1) Earls Court, London, 1995

“Ho condiviso quest’esperienza con altre 20,000 persone. Gli Oasis allora facevano i concerti negli stadi basandosi sul loro istinto. Il concerto a Earls Court fu dopo l’uscita di Morning Glory.
Era un momento di pura tempesta edonistica e credo uno di quei rari momenti in cui la band ha colto il vero spirito della pop culture.”

2) Maine Road, Manchester, 1996

“Non era un concerto, era una vera e propria funzione religiosa. Gli Oasis non hanno fans, ma milioni di discepoli che intonano il loro amore verso la band. C’e’ una spiegazione sul perche’ nel live di “There and Then” sono state inserite le performances di Maine Road ed Earls Court, ed e’ perche’ esse sono la vera esperienza live del rock’n'roll, fondamentali quanto i Cheap Trick Live at Budokan e Alive dei Daft Punk.”

3) Loch Lomond, Scotland, 1996

Gli Oasis suonarono di fronte a 40,000 fans, e il fotografo allora immortalo’ una foto/icona di Noel che stava dietro a Liam in posa da Mick Jagger. Una foto bellissima. Li’ gli studi di Noel su Rattle and Hum degli U2 ebbero i loro frutti. La cosa divertente e’ che gli Oasis amavano alla follia gli U2 e se lo avessi saputo prima non li avrei mai scritturati! A quei tempi io e Bobby Gillespie pensavamo che la macchina commerciale degli U2 fosse il nemico piu’ potente del rock’n'roll. Ovviamente “Achtung Baby” ce lo abbiamo noi ora, e detiene il primato di vendite seguito dai Primals e dai Jesus & Mary Chain e My Bloody Valentine”

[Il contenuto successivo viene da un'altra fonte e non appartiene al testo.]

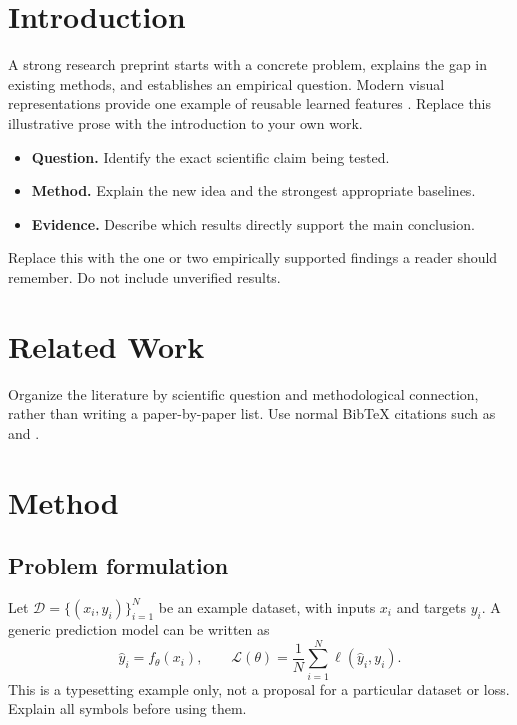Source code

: \documentclass[11pt]{article}
\begin{document}
\twocolumn[{%
  \begin{minipage}{\textwidth}
    \makeillinoistitle
    \illustrativeteaser
    \vspace{8pt}
  \end{minipage}%
}]

\section{Introduction}
A strong research preprint starts with a concrete problem, explains the gap in existing methods, and establishes an empirical question. Modern visual representations provide one example of reusable learned features \citep{he2016deep,vaswani2017attention}. Replace this illustrative prose with the introduction to your own work.

\begin{itemize}
  \item \textbf{Question.} Identify the exact scientific claim being tested.
  \item \textbf{Method.} Explain the new idea and the strongest appropriate baselines.
  \item \textbf{Evidence.} Describe which results directly support the main conclusion.
\end{itemize}

\begin{takeaway}
Replace this with the one or two empirically supported findings a reader should remember. Do not include unverified results.
\end{takeaway}

\section{Related Work}
Organize the literature by scientific question and methodological connection, rather than writing a paper-by-paper list. Use normal BibTeX citations such as \citet{he2016deep} and \citet{vaswani2017attention}.

\section{Method}
\label{sec:method}
\subsection{Problem formulation}
Let $\mathcal{D}=\{(x_i,y_i)\}_{i=1}^{N}$ be an example dataset, with inputs $x_i$ and targets $y_i$. A generic prediction model can be written as
\begin{equation}
  \hat y_i = f_{\theta}(x_i),\qquad
  \mathcal{L}(\theta)=\frac{1}{N}\sum_{i=1}^{N}\ell(\hat y_i,y_i).
  \label{eq:objective}
\end{equation}
This is a typesetting example only, not a proposal for a particular dataset or loss. Explain all symbols before using them.
\end{document}
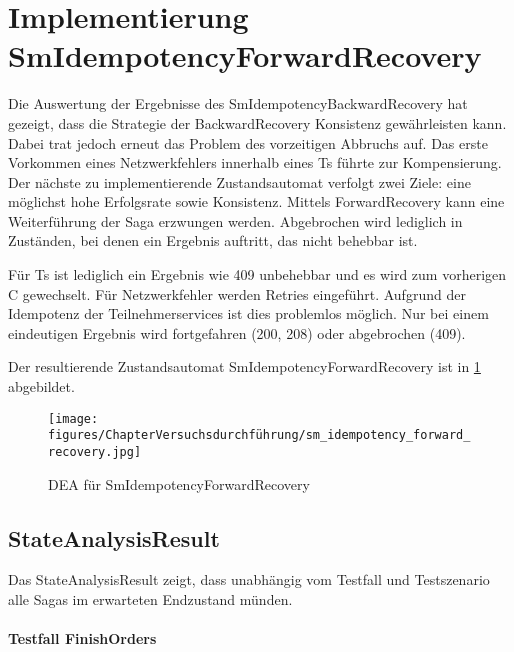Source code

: \section{Implementierung SmIdempotencyForwardRecovery}
Die Auswertung der Ergebnisse des SmIdempotencyBackwardRecovery hat gezeigt, dass die Strategie der BackwardRecovery Konsistenz gewährleisten kann. Dabei trat jedoch erneut das Problem des vorzeitigen Abbruchs auf. Das erste Vorkommen eines Netzwerkfehlers innerhalb eines Ts führte zur Kompensierung. Der nächste zu implementierende Zustandsautomat verfolgt zwei Ziele: eine möglichst hohe Erfolgsrate sowie Konsistenz. Mittels ForwardRecovery kann eine Weiterführung der Saga erzwungen werden. Abgebrochen wird lediglich in Zuständen, bei denen ein Ergebnis auftritt, das nicht behebbar ist. 

Für Ts ist lediglich ein Ergebnis wie 409 unbehebbar und es wird zum vorherigen C gewechselt. Für Netzwerkfehler werden Retries eingeführt. Aufgrund der Idempotenz der Teilnehmerservices ist dies problemlos möglich. Nur bei einem eindeutigen Ergebnis wird fortgefahren (200, 208) oder abgebrochen (409). 

Der resultierende Zustandsautomat SmIdempotencyForwardRecovery ist in \cref{fig:SmIdempotencyForwardRecovery} abgebildet.


\begin{figure}[h!]
	\centering
	\texttt{[image: figures/ChapterVersuchsdurchführung/sm\_idempotency\_forward\_recovery.jpg]}
	\caption{DEA für SmIdempotencyForwardRecovery}
	\label{fig:SmIdempotencyForwardRecovery}
\end{figure}
\FloatBarrier

\subsection{StateAnalysisResult}

Das StateAnalysisResult zeigt, dass unabhängig vom Testfall und Testszenario alle Sagas im erwarteten Endzustand münden. 

\paragraph*{Testfall FinishOrders}


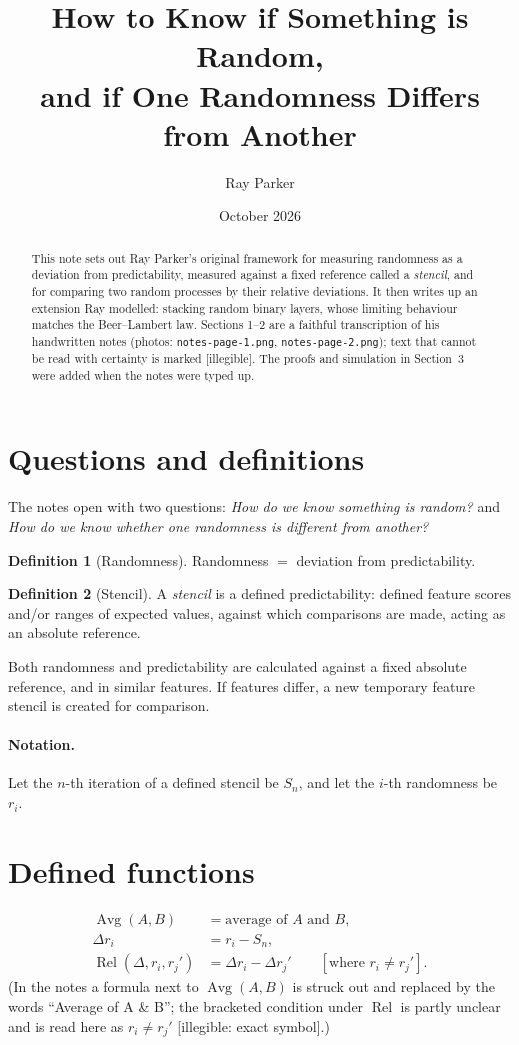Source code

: \documentclass[11pt,a4paper]{article}
\title{How to Know if Something is Random,\\ and if One Randomness Differs from Another}
\author{Ray Parker}
\date{October 2026}
\theoremstyle{definition}\newtheorem{definition}{Definition}
\begin{document}
\maketitle
\begin{abstract}
This note sets out Ray Parker's original framework for measuring randomness as a deviation from predictability, measured against a fixed reference called a \emph{stencil}, and for comparing two random processes by their relative deviations. It then writes up an extension Ray modelled: stacking random binary layers, whose limiting behaviour matches the Beer--Lambert law. Sections 1--2 are a faithful transcription of his handwritten notes (photos: \texttt{notes-page-1.png}, \texttt{notes-page-2.png}); text that cannot be read with certainty is marked [illegible]. The proofs and simulation in Section~3 were added when the notes were typed up.
\end{abstract}

\section{Questions and definitions}
The notes open with two questions: \emph{How do we know something is random?} and \emph{How do we know whether one randomness is different from another?}

\begin{definition}[Randomness]
Randomness $=$ deviation from predictability.
\end{definition}
\begin{definition}[Stencil]
A \emph{stencil} is a defined predictability: defined feature scores and/or ranges of expected values, against which comparisons are made, acting as an absolute reference.
\end{definition}
Both randomness and predictability are calculated against a fixed absolute reference, and in similar features. If features differ, a new temporary feature stencil is created for comparison.

\paragraph{Notation.} Let the $n$-th iteration of a defined stencil be $S_n$, and let the $i$-th randomness be $r_i$.

\section{Defined functions}
\begin{align}
\operatorname{Avg}(A,B) &= \text{average of } A \text{ and } B, \\
\Delta r_i &= r_i - S_n, \\
\operatorname{Rel}(\Delta, r_i, r_j') &= \Delta r_i - \Delta r_j' \qquad [\text{where } r_i \neq r_j'].
\end{align}
(In the notes a formula next to $\operatorname{Avg}(A,B)$ is struck out and replaced by the words ``Average of A \& B''; the bracketed condition under $\operatorname{Rel}$ is partly unclear and is read here as $r_i \neq r_j'$ [illegible: exact symbol].)
\end{document}
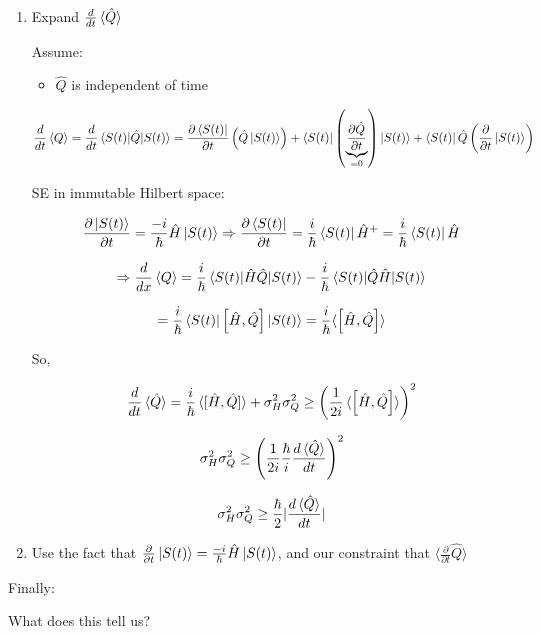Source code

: \documentclass{article}
\begin{document}
\begin{enumerate}
    \item Expand $\frac{d}{dt} \braket{\hat{Q}}$
    
    Assume:
    
    \begin{itemize}
        \item $\hat{Q}$ is independent of time
    \end{itemize}
    
    $$\frac{d}{dt} \braket{Q} = \frac{d}{dt} \braket{S(t)|\hat{Q}|S(t)} = \frac{\partial \bra{S(t)}}{\partial t} \left( \hat{Q} \ket{S(t)} \right) + \braket{S(t)| \left( \underbrace{\frac{\partial \hat{Q}}{\partial t}}_{=0} \right)|S(t)} + \bra{S(t)} \hat{Q} \left( \frac{\partial}{\partial t} \ket{S(t)} \right)$$
    
    SE in immutable Hilbert space:
    
    $$\frac{\partial \ket{S(t)}}{\partial t} = \frac{-i}{\hbar} \hat{H} \ket{S(t)} \Rightarrow \frac{\partial \bra{S(t)}}{\partial t} = \frac{i}{\hbar} \bra{S(t)} \hat{H}^+ = \frac{i}{\hbar} \bra{S(t)} \hat{H}$$
    
    $$\Rightarrow \frac{d}{dx} \braket{Q} = \frac{i}{\hbar} \braket{S(t)|\hat{H} \hat{Q} | S(t)} - \frac{i}{\hbar} \braket{S(t)|\hat{Q} \hat{H}|S(t)}$$
    
    $$= \frac{i}{\hbar} \braket{S(t)| \left[ \hat{H}, \hat{Q} \right] |S(t)} = \frac{i}{\hbar } \langle \left[ \hat{H}, \hat{Q} \right] \rangle$$
    
    So, 
    
    $$\frac{d}{dt} \braket{\hat{Q}} = \frac{i}{\hbar} \braket{[\hat{H}, \hat{Q}]} + \sigma_H^2 \sigma_Q^2 \geq \left( \frac{1}{2i} \braket{\left[ \hat{H}, \hat{Q} \right]} \right)^2$$
    
    $$\sigma_H^2 \sigma_Q^2 \geq \left( \frac{1}{2i} \frac{\hbar}{i} \frac{d \braket{\hat{Q}}}{dt} \right)^2$$
    
    $$\sigma_H^2 \sigma_Q^2 \geq \frac{\hbar}{2} |  \frac{d \braket{\hat{Q}}}{dt}|$$
    
    
    \item Use the fact that $\frac{\partial}{\partial t} \ket{S(t)} = \frac{-i}{\hbar} \hat{H} \ket{S(t)}$, and our constraint that $\langle \frac{\partial}{\partial t} \hat{Q} \rangle$
\end{enumerate}

Finally:


What does this tell us?
\end{document}
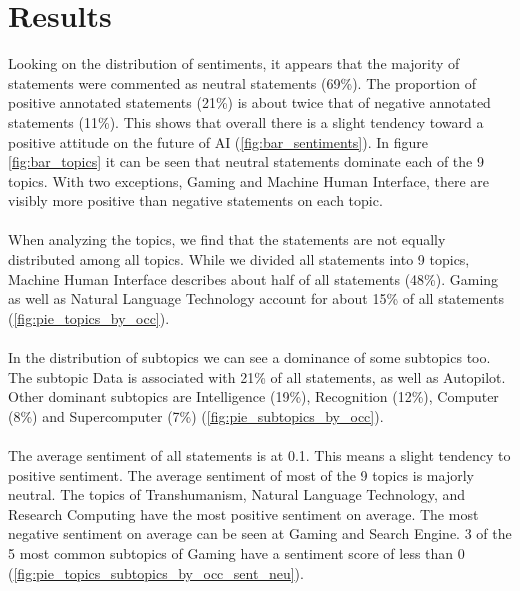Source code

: \section{Results}
Looking on the distribution of sentiments, it appears that the majority of statements were commented as neutral statements (69\%).
The proportion of positive annotated statements (21\%) is about twice that of negative annotated statements (11\%).
This shows that overall there is a slight tendency toward a positive attitude on the future of AI (\autoref{fig:bar_sentiments}).
In figure \ref{fig:bar_topics} it can be seen that neutral statements dominate each of the 9 topics.
With two exceptions, Gaming and Machine Human Interface, there are visibly more positive than negative statements on each topic.
\\
\\
When analyzing the topics, we find that the statements are not equally distributed among all topics.
While we divided all statements into 9 topics, Machine Human Interface describes about half of all statements (48\%).
Gaming as well as Natural Language Technology account for about 15\% of all statements (\autoref{fig:pie_topics_by_occ}).
\\
\\
In the distribution of subtopics we can see a dominance of some subtopics too.
The subtopic Data is associated with 21\% of all statements, as well as Autopilot.
Other dominant subtopics are Intelligence (19\%), Recognition (12\%), Computer (8\%) and Supercomputer (7\%) (\autoref{fig:pie_subtopics_by_occ}).
\\
\\
The average sentiment of all statements is at 0.1.
This means a slight tendency to positive sentiment.
The average sentiment of most of the 9 topics is majorly neutral.
The topics of Transhumanism, Natural Language Technology, and Research Computing have the most positive sentiment on average.
The most negative sentiment on average can be seen at Gaming and Search Engine.
3 of the 5 most common subtopics of Gaming have a sentiment score of less than 0 (\autoref{fig:pie_topics_subtopics_by_occ_sent_neu}).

4) Aberdeen, Scotland, 1997

“Lo ammetto, ai tempi del Tour di “Be here Now” gli Oasis avevano perso il loro mordente. Non tutte le serate furono dei successoni, ma nella serata di Aberdeen i ragazzi erano un fuoco. Rock puro, senza costrizioni, senza censure, ribelle. Gli Oasis furono irriducibili promotori di feedback elettrici e di ritmi primordiali.”

5) The Word, London, 1994

“Ero in clinica per disintossicarmi a quei tempi e vidi gli Oasis sulla trasmissione “Word” che suonavano Supersonic e pensai “Cosa ho scoperto?” e poi “Questi saranno strepitosi” e indovinate un po’? cosi’ fu.”

Voglio dirvi una cosa. Dopo 15 anni, tutti li a parlarmi di nuove tendenze e di quanto gli Oasis siano a ribasso. Beh le bands della East London forse fanno qualche buon album, ma gli Oasis non hanno mai smesso di fare grandi album. Siamo onesti, gli Oasis sono gli Stones, i Beatles e-perche’ no? – gli U2 dei nostri tempi. Comprare un cd degli Oasis e’ l’unica cosa che ti lega ancora a queste grandi band, quindi fareste bene a farlo.